The biggest thing going for them is the wings and those probably require the most maintance (though im not sure). The wings go through enormous flex (as much as 10 or 15 feet i think if not more) between takeoff and landing. Well the B-52 was origanally ment to fly at high altitude where wing flex was really minimum. But now with todays mission, they are doing alot of low level flight, subjecting the aircraft through more stress than what it would most likely encounter up high. So the wings take alot of punishment down low, thus requireing more maintance and inspections. 

Note the pictures and how much the wing flex. 
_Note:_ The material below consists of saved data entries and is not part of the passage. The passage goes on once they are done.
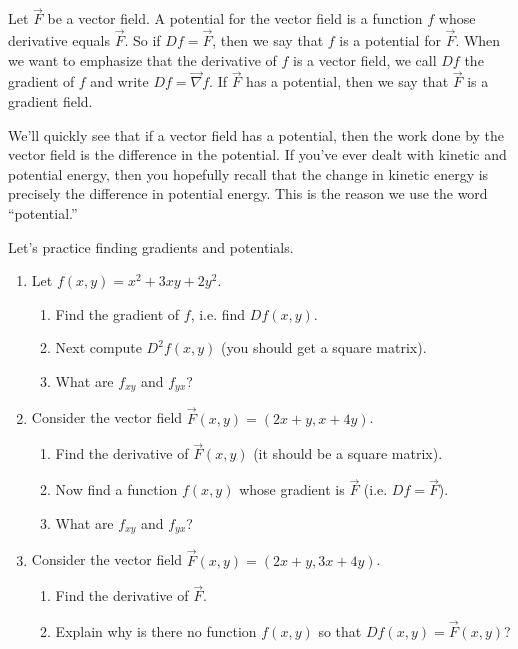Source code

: \begin{definition}
%
 Let $\vec F$ be a vector field.  A potential for the vector field is a function $f$ whose derivative equals $\vec F$. So if $Df=\vec F$, then we say that $f$ is a potential for $\vec F$. When we want to emphasize that the derivative of $f$ is a vector field, we call $Df$ the gradient of $f$ and write $Df = \vec \nabla f$.
 If $\vec F$ has a potential, then we say that $\vec F$ is a gradient field. 
\end{definition}

We'll quickly see that if a vector field has a potential, then the work done by the vector field is the difference in the potential.  If you've ever dealt with kinetic and potential energy, then you hopefully recall that the change in kinetic energy is precisely the difference in potential energy.  This is the reason we use the word ``potential.''

\begin{problem}
%
Let's practice finding gradients and potentials. 
\begin{enumerate}
 \item  Let $f(x,y) = x^2+3xy+2y^2$. 
	\begin{enumerate}
		\item Find the gradient of $f$, i.e. find $Df(x,y)$. 
		\item Next compute $D^2f(x,y)$ (you should get a square matrix). 
		\item What are $f_{xy}$ and $f_{yx}$?
	\end{enumerate}
 \item Consider the vector field $\vec F(x,y)=(2x+y,x+4y)$. 
	\begin{enumerate}
		\item Find the derivative of $\vec F(x,y)$ (it should be a square matrix). 
		\item Now find a function $f(x,y)$ whose gradient is $\vec F$ (i.e. $Df=\vec F$). 
		\item What are $f_{xy}$ and $f_{yx}$?
	\end{enumerate}
 \item {}%
Consider the vector field $\vec F(x,y)=(2x+y,3x+4y)$.  
	\begin{enumerate}
		\item Find the derivative of $\vec F$.  
		\item Explain why is there no function $f(x,y)$ so that $Df(x,y)=\vec F(x,y)$? 
	\end{enumerate}
\end{enumerate}
\end{problem}

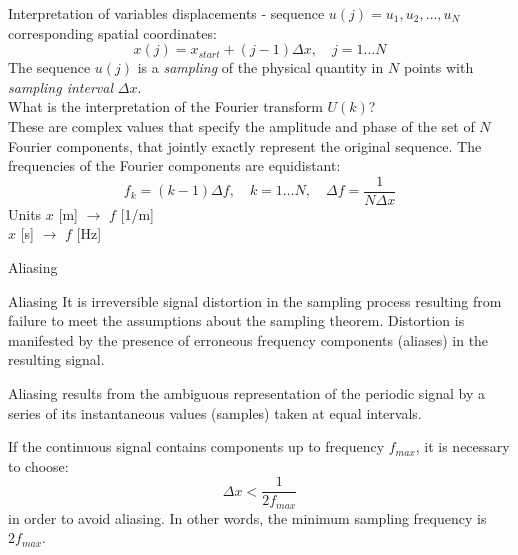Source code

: \documentclass[10pt,aspectratio=169]{beamer} %
\begin{document}
\begin{frame}[fragile]{Interpretation of variables}
displacements - sequence \( u(j) = u_1, u_2, \ldots, u_{N}\)\\
corresponding spatial coordinates:
\begin{equation*}
x(j) = x_{start} +(j-1)  \Delta x, \quad j=1 \ldots N
\end{equation*}
The sequence  \( u(j) \) is a \emph{sampling} of the physical quantity in \(N\) points with \emph{sampling interval} \(\Delta x\).\\
What is the interpretation of the Fourier transform \(U(k)\)?\\
These are complex values that specify the amplitude and phase of the set of \(N\) Fourier components, that jointly exactly represent the original sequence.
The frequencies of the Fourier components are \alert{equidistant}:
\begin{equation*}
f_k = (k-1) \Delta f, \quad k = 1 \ldots N, \quad \Delta f = \frac{1}{N \Delta x}
\end{equation*}
Units \(x\) [m] \(\rightarrow\) \(f\) [1/m]\\
 \hspace{10mm}\(x\) [s] \(\rightarrow\) \(f\) [Hz]
\end{frame}
\begin{frame}{Aliasing}
\begin{alertblock}{Aliasing}
	It is irreversible signal distortion in the sampling process resulting from failure to meet the assumptions about the sampling theorem. 
	Distortion is manifested by the presence of erroneous frequency components (aliases) in the resulting signal.
\end{alertblock}
Aliasing results from the ambiguous representation of the periodic signal by a series of its instantaneous values (samples) taken at equal intervals.

If the continuous signal contains components up to frequency \(f_{max}\), it is necessary to choose:
\begin{equation*}
\Delta x < \frac{1}{2 f_{max}}
\end{equation*}
in order to avoid aliasing. In other words, the minimum sampling frequency is \(2 f_{max}\).
\end{frame}
\end{document}
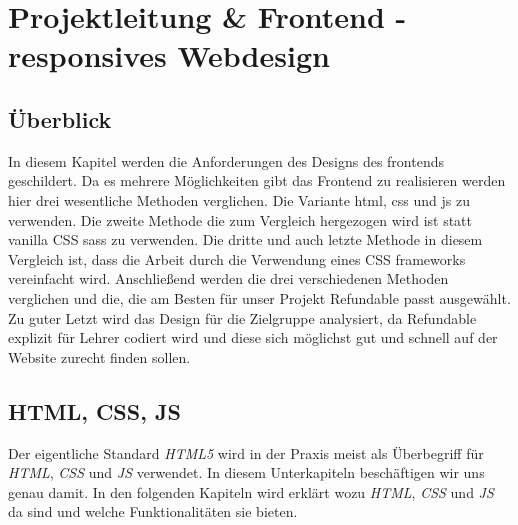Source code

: \section{Projektleitung \& Frontend - responsives Webdesign}
	\subsection{Überblick}
	In diesem Kapitel werden die Anforderungen des Designs des \Gls{frontend}s geschildert. Da es mehrere Möglichkeiten gibt das Frontend zu realisieren werden hier drei wesentliche Methoden verglichen. Die Variante \Gls{html}, \Gls{css} und \Gls{js} zu verwenden. Die zweite Methode die zum Vergleich hergezogen wird ist statt \Gls{vanilla} CSS \Gls{sass} zu verwenden. Die dritte und auch letzte Methode in diesem Vergleich ist, dass die Arbeit durch die Verwendung eines CSS \Gls{framework}s vereinfacht wird. Anschließend werden die drei verschiedenen Methoden verglichen und die, die am Besten für unser Projekt Refundable passt ausgewählt. Zu guter Letzt wird das Design für die Zielgruppe analysiert, da Refundable explizit für Lehrer codiert wird und diese sich möglichst gut und schnell auf der Website zurecht finden sollen.
	
	\subsection{HTML, CSS, JS}
	Der eigentliche Standard \textit{HTML5} wird in der Praxis meist als Überbegriff für \textit{HTML}, \textit{CSS} und \textit{JS} verwendet. In diesem Unterkapiteln beschäftigen wir uns genau damit.\cite{html5-css3-handbuch} In den folgenden Kapiteln wird erklärt wozu \textit{HTML}, \textit{CSS} und \textit{JS} da sind und welche Funktionalitäten sie bieten.
	
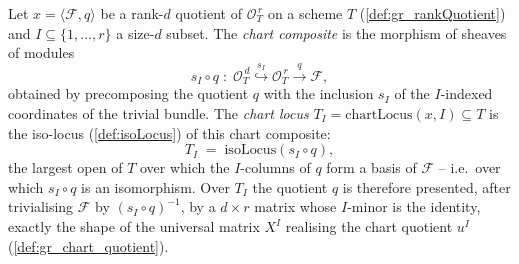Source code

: \begin{definition}
  \label{def:chartLocus}
  Let \(x = \langle \mathcal{F}, q\rangle\) be a rank-\(d\) quotient of
  \(\mathcal{O}_T^{\,r}\) on a scheme \(T\) (\cref{def:gr_rankQuotient}) and \(I \subseteq
  \{1,\dots,r\}\) a size-\(d\) subset. The \emph{chart composite} is the morphism of sheaves
  of modules
  \[
    s_I \circ q
      \;:\;
    \mathcal{O}_T^{\,d}
      \overset{\ s_I\ }{\hookrightarrow} \mathcal{O}_T^{\,r}
      \xrightarrow{\ q\ } \mathcal{F},
  \]
  obtained by precomposing the quotient \(q\) with the inclusion \(s_I\) of the
  \(I\)-indexed coordinates of the trivial bundle. The \emph{chart locus}
  \(T_I = \mathrm{chartLocus}(x, I) \subseteq T\) is the iso-locus
  (\cref{def:isoLocus}) of this chart composite:
  \[
    T_I \;=\; \mathrm{isoLocus}(s_I \circ q),
  \]
  the largest open of \(T\) over which the \(I\)-columns of \(q\) form a basis of
  \(\mathcal{F}\) -- i.e.\ over which \(s_I \circ q\) is an isomorphism. Over \(T_I\) the
  quotient \(q\) is therefore presented, after trivialising \(\mathcal{F}\) by
  \((s_I \circ q)^{-1}\), by a \(d \times r\) matrix whose \(I\)-minor is the identity,
  exactly the shape of the universal matrix \(X^I\) realising the chart quotient \(u^I\)
  (\cref{def:gr_chart_quotient}).
\end{definition}

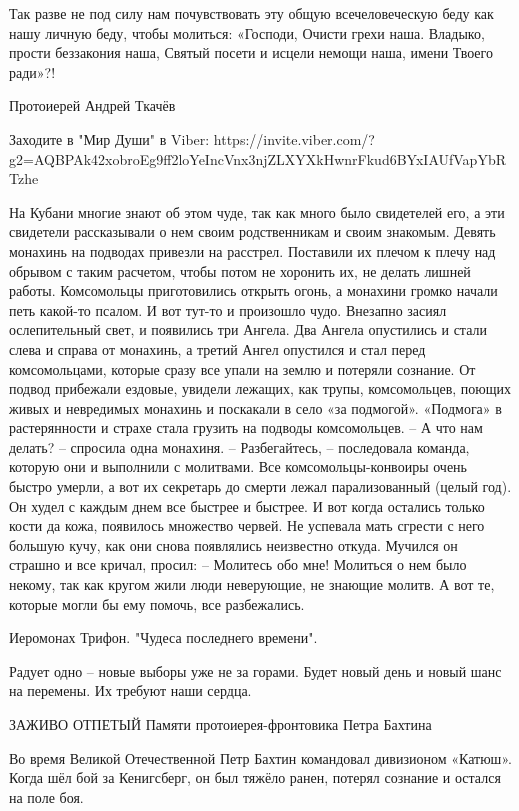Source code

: Так разве не под силу нам почувствовать эту общую всечеловеческую беду как нашу
личную беду, чтобы молиться: «Господи, Очисти грехи наша. Владыко, прости
беззакония наша, Святый посети и исцели немощи наша, имени Твоего ради»?!

Протоиерей Андрей Ткачёв

Заходите в "Мир Души" в Viber: https://invite.viber.com/?g2=AQBPAk42xobroEg9ff2loYeIncVnx3njZLXYXkHwnrFkud6BYxIAUfVapYbRTzhe

На Кубани многие знают об этом чуде, так как много было свидетелей его, а эти свидетели рассказывали о нем своим родственникам и своим знакомым.
Девять монахинь на подводах привезли на расстрел. Поставили их плечом к плечу над обрывом с таким расчетом, чтобы потом не хоронить их, не делать лишней работы.
Комсомольцы приготовились открыть огонь, а монахини громко начали петь какой-то псалом.
И вот тут-то и произошло чудо. Внезапно засиял ослепительный свет, и появились три Ангела. Два Ангела опустились и стали слева и справа от монахинь, а третий Ангел опустился и стал перед комсомольцами, которые сразу все упали на землю и потеряли сознание.
От подвод прибежали ездовые, увидели лежащих, как трупы, комсомольцев, поющих живых и невредимых монахинь и поскакали в село «за подмогой». «Подмога» в растерянности и страхе стала грузить на подводы комсомольцев. – А что нам делать? – спросила одна монахиня. – Разбегайтесь, – последовала команда, которую они и выполнили с молитвами.
Все комсомольцы-конвоиры очень быстро умерли, а вот их секретарь до смерти лежал парализованный (целый год). Он худел с каждым днем все быстрее и быстрее. И вот когда остались только кости да кожа, появилось множество червей. Не успевала мать сгрести с него большую кучу, как они снова появлялись неизвестно откуда.
Мучился он страшно и все кричал, просил: – Молитесь обо мне!
Молиться о нем было некому, так как кругом жили люди неверующие, не знающие молитв.
А вот те, которые могли бы ему помочь, все разбежались.

Иеромонах Трифон. "Чудеса последнего времени".

Радует одно – новые выборы уже не за горами. Будет новый день и новый шанс на перемены.
Их требуют наши сердца.

ЗАЖИВО ОТПЕТЫЙ
Памяти протоиерея-фронтовика Петра Бахтина

Во время Великой Отечественной Петр Бахтин командовал дивизионом «Катюш». Когда шёл бой за Кенигсберг, он был тяжёло ранен, потерял сознание и остался на поле боя.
Serial 55-0104, about to touch down on the runway. Note the upward flex of the wings compared to the following picture of a B-52D sitting on its landing gear. Photographer: Brian Lockett





Serial 55-0071, runs up prior to takeoff from March AFB on March 27, 1980. Its wings are bent downward by the weight of the fuel that they contain. The extended fowler flaps reveal an expanse of green zinc chromate. Photographer: Brian Lockett


----------



## Matt308 (Apr 16, 2010)

michaelmaltby said:


> Loved the look of the first YB-52 but General Le May didn't agree with me.
> He wanted side-by-side seating.
> 
> MM



Note the 45 degree skin panel wrinkles in Maltby's pic. These are caused by monocoque shear stress upon the skin when the aircraft wings command a roll and the fuselage mass resists rolling forces (Newton's First Law - Objects in motion tend to remain in motion; Objects at rest tend to remain at rest.) Wonderful engineering.


----------



## Matt308 (Apr 16, 2010)

Question is what are the black panels aft of the wings on the fuselage that have been blanked out in the picture? Obviously some equipment deemed secret at the time that needed picture manipulation.


----------